During that period of nearly 160 million years, many new life forms emerged and others died out.  Cone-bearing plants replaced some spore-bearing plants before Pangaea formed and dominated the Earth during much of Pangaea’s existence.  The first true mammals, flowering plants, birds, lizards, and salamanders appeared before the break up of Pangaea was complete.

What are the implications of the development of new species of life on Earth at a time when there was a single, unified continent?  That is the question we are considering today.  Obviously, the transport of plant and animal species into new territories is facilitated by their proximity.  Seeds are more easily transported by wind and animals if they need not cross barriers such as oceans, as they must today.   As a result there was greater homogeneity of species during the geologic periods of Pangaea.  And species diversified rapidly when Pangaea broke up into the 7 continents of today. (2)  These diversified species have common ancestors. 

Even after Pangaea began to break up into separate continents, there were land bridges between some of the continents during periods of glaciations when water was locked into ice, draining the oceans.  Animals could travel over these land bridges from one continent to another, often bringing plant species with them, usually unwittingly.  That’s how the first humans in North America and ultimately South America traveled from Asia about 13,000 years ago at the time of the last ice age.

The common ancestry of many plants and animals is one of many reasons why the concept of “native” is ambiguous and is often debated.  We will consider a few examples in which the designation of a particular plant as native or non-native seems debatable.

Is the Dawn Redwood native to California?

Dawn redwood (Metasequoia glyptostroboides) is closely related to our redwood trees, Coast Redwood and Giant Sequoia.  Dawn redwood is unique in being a conifer that is also deciduous (loses its foliage in winter), unlike our redwood trees which are evergreen.  Dawn redwoods were until recently considered native to remote regions of China where they are considered “critically endangered.”

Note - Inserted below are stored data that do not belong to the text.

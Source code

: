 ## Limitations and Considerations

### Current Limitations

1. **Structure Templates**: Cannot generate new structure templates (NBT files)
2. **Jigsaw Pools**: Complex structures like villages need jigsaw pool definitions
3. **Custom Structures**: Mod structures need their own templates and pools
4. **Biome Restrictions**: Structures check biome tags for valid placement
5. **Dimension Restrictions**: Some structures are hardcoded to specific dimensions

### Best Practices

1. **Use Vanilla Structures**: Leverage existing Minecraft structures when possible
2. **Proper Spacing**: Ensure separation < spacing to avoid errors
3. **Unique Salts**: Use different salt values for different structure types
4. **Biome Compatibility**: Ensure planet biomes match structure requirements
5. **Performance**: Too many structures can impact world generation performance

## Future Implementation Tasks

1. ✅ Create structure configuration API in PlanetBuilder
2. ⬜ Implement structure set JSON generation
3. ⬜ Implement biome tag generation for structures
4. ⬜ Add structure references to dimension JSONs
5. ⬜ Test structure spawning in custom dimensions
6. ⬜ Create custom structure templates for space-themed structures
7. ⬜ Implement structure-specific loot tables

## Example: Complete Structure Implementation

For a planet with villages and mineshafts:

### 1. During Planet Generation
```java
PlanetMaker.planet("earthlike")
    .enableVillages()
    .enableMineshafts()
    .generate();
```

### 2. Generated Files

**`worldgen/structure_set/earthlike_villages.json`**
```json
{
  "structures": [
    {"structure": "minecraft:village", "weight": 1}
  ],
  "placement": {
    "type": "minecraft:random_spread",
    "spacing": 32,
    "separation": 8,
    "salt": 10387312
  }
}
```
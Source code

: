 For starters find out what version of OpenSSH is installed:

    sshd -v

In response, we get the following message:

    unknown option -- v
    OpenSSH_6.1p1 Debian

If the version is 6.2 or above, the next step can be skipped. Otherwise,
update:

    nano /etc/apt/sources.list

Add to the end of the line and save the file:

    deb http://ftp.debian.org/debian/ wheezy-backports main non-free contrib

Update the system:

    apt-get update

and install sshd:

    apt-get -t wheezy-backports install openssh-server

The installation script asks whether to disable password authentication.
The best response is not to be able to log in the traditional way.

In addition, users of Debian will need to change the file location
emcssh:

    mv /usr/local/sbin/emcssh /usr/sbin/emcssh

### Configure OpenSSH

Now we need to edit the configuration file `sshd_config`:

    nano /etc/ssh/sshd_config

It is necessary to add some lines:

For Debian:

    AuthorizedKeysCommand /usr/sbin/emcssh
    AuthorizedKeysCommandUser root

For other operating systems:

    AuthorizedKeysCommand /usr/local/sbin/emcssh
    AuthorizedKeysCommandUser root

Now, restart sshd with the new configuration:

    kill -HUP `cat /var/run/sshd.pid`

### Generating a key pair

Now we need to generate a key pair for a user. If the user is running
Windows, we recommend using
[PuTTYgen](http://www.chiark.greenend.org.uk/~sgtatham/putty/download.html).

Dawn redwood in spring. Wikimedia Commons

However, scientists at the Museum of Paleontology at UC Berkeley tell us that there is fossil evidence that dawn redwoods grew in California about 40 million years ago.  Dawn redwoods now grow successfully in the Bay Area.  There is a famous specimen in front of McLaren Lodge in Golden Gate Park, headquarters of San Francisco’s Recreation and Park Department.  Every autumn, when the tree turns red, park staff receives calls from the public expressing their concern that the beautiful tree is dying.

Dawn redwoods died out in California during the last ice age because the climate was cooler than dawn redwoods could tolerate.  So, now that the climate has warmed again, and dawn redwoods are back, why not welcome them as a “return of the natives?”  That’s the kind of flexibility that makes sense to us, particularly in a time of rapidly changing climate.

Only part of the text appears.